Kim Ki-duk ha appena vinto a Venezia 61 il premio per la miglior regia per questo film presentato a sorpresa e subito definito da molti come il colpo di fulmine dell'ultima edizione della Mostra: è un occhio che saluta, è una mano che vede o, ancora meglio, il corpo che si fa occhio? Il protagonista, un ragazzo che abita temporaneamente gli appartamenti di persone assenti, per vivere un'intimità che trova forse solo in luoghi a lui estranei ma in cui entrare in contatto, semmai per ripararli.
Il film di Kim Ki-duk gode di quella precisione ma anche violenza e razionalità, che non appartengono al regno della realtà: riesce perfettamente a distaccarsene tendendo verso il sogno, l'impossibile. Alla fine del film compare una frase dello stesso Kim secondo cui "è difficile dire se il mondo in cui viviamo è sogno o realtà". È un concetto espresso da molte storie e molti film, anzi è il cinema stesso che gioca su questa ambiguità, ma Kim Ki-duk ci avvicina ad essa col sorriso di chi sa e si stupisce, e che ci permette di accettare e condividere un segreto di libertà.
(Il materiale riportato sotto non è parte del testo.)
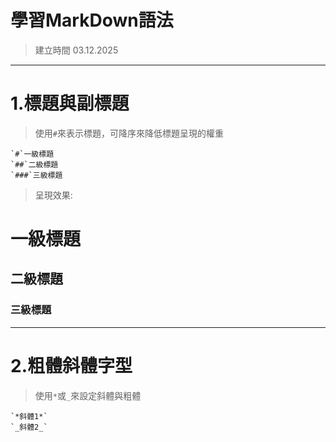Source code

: # 學習MarkDown語法
> 建立時間 03.12.2025
---
# 1.標題與副標題  
> 使用`#`來表示標題，可降序來降低標題呈現的權重  
  
	`#`一級標題  
	`##`二級標題  
	`###`三級標題  
  
> 呈現效果: 

# 一級標題  
## 二級標題  
### 三級標題  
---
# 2.粗體斜體字型  
> 使用`*`或`_`來設定斜體與粗體  

	`*斜體1*`
	`_斜體2_`
``
``




  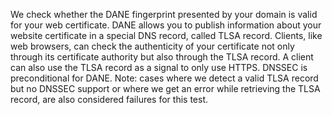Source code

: We check whether the DANE fingerprint presented by your domain is valid for your web certificate. DANE allows you to publish information about your website certificate in a special DNS record, called TLSA record. Clients, like web browsers, can check the authenticity of your certificate not only through its certificate authority but also through the TLSA record. A client can also use the TLSA record as a signal to only use HTTPS. DNSSEC is preconditional for DANE. Note: cases where we detect a valid TLSA record but no DNSSEC support or where we get an error while retrieving the TLSA record, are also considered failures for this test.

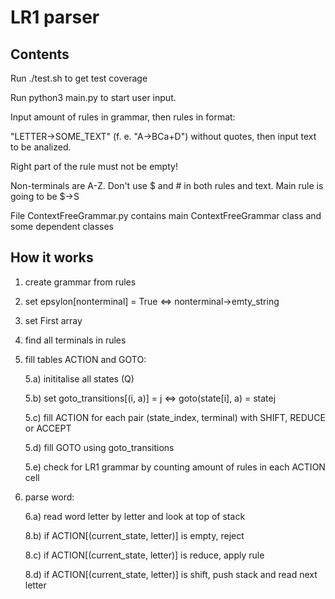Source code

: # LR1 parser


## Contents


Run ./test.sh to get test coverage


Run python3 main.py to start user input.

Input amount of rules in grammar, then rules in format:

"LETTER->SOME_TEXT" (f. e. "A->BCa+D") without quotes, then input text to be analized.

Right part of the rule must not be empty!

Non-terminals are A-Z. Don't use $ and # in both rules and text. Main rule is going to be $->S


File ContextFreeGrammar.py contains main ContextFreeGrammar class and some dependent classes


## How it works


1) create grammar from rules

2) set epsylon[nonterminal] = True <=> nonterminal->emty_string

3) set First array

4) find all terminals in rules

5) fill tables ACTION and GOTO:

    5.a) inititalise all states (Q)

    5.b) set goto_transitions[(i, a)] = j <=> goto(state[i], a) = statej

    5.c) fill ACTION for each pair (state_index, terminal) with SHIFT, REDUCE or ACCEPT

    5.d) fill GOTO using goto_transitions

    5.e) check for LR1 grammar by counting amount of rules in each ACTION cell

6) parse word:

    6.a) read word letter by letter and look at top of stack

    8.b) if ACTION[(current_state, letter)] is empty, reject

    8.c) if ACTION[(current_state, letter)] is reduce, apply rule

    8.d) if ACTION[(current_state, letter)] is shift, push stack and read next letter

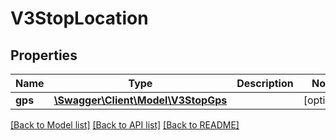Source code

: # V3StopLocation

## Properties
Name | Type | Description | Notes
------------ | ------------- | ------------- | -------------
**gps** | [**\Swagger\Client\Model\V3StopGps**](V3StopGps.md) |  | [optional] 

[[Back to Model list]](../../README.md#documentation-for-models) [[Back to API list]](../../README.md#documentation-for-api-endpoints) [[Back to README]](../../README.md)


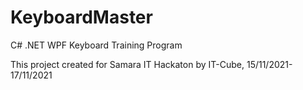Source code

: # KeyboardMaster
C# .NET WPF Keyboard Training Program

This project created for Samara IT Hackaton by IT-Cube, 15/11/2021-17/11/2021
E allora più che parlare da un punto di vista formale dell'invisibilità graduale del protagonista che dalla sua auto-oggettivizzazione nelle sue foto digitali si trasforma in pura soggettiva e infine in perfetto allineamento di corpi e di ombre, sono spinto di più a sottolineare l'assenza di parole dei due protagonisti, un gesto disarmante e anarchico, individuale, intimo e unico che ricorda molti altri film orientali, dal Takeshi Kitano de Il silenzio sul mare e Dolls allo stesso Kim Ki-duk di qualche anno prima in Bad Guy.
Kim Ki-duk, i cui film sono pieni di distruttività e di violenza, utilizza l'orrore e il sadismo non come fini a se stessi, ma come un sacrificio per riportare l'umanità a uno stato precedente a quello della sua contaminazione con una realtà crudele.